Effect of chitosan on hepatic drug-metabolizing enzymes and oxidative stress in rats fed low- and high-fat diets

Chitosan is sold worldwide as a lipid-lowering functional food and may be taken with certain medications. To investigate the effect of chitosan on drug-metabolizing enzymes and oxidative stress in the liver, male Wistar rats were fed a low- or high-fat diet with cellulose or chitosan for 4 weeks. A significant decrease in cytochrome P450 (CYP) 3A-catalyzed testosterone 6β-hydroxylation in liver microsomes was observed in rats fed the chitosan with low- and high-fat diets. The expression of CYP 3A1 and 3A2, however, was suppressed by chitosan in rats fed the low-fat diet only. Furthermore, rats fed the low-fat diet with chitosan had lower hepatic glutathione S-transferase (GST) activity and superoxide dismutase activity and higher total tissue and microsomal lipid hydroperoxides. Hepatic α-tocopherol was lower in rats fed the chitosan-containing diet.
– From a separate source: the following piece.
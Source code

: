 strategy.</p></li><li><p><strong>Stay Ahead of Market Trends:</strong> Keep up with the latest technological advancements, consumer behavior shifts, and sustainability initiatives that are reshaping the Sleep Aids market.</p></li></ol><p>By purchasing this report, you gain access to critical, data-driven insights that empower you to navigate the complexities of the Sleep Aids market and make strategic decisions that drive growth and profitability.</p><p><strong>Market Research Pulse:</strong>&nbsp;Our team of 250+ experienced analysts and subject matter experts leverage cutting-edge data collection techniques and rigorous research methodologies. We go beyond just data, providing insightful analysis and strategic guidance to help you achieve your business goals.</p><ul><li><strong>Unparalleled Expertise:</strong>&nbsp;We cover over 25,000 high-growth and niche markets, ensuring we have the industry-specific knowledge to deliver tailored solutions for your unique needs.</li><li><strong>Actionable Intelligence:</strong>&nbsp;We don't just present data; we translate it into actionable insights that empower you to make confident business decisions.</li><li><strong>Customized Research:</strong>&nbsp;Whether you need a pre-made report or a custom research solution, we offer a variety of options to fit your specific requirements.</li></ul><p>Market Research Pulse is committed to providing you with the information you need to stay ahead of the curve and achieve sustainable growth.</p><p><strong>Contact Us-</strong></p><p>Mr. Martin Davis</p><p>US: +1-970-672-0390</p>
The results suggest that chitosan is likely to modulate CYP 3A activity and protein expression and GST activity partially in a dietary fat-dependent manner. This change may cause a decrease in the metabolism of drugs catalyzed by these enzymes in liver tissues. Moreover, decrease of α-tocopherol level and SOD activity by chitosan partly accounts for the increase of hepatic lipid peroxidation.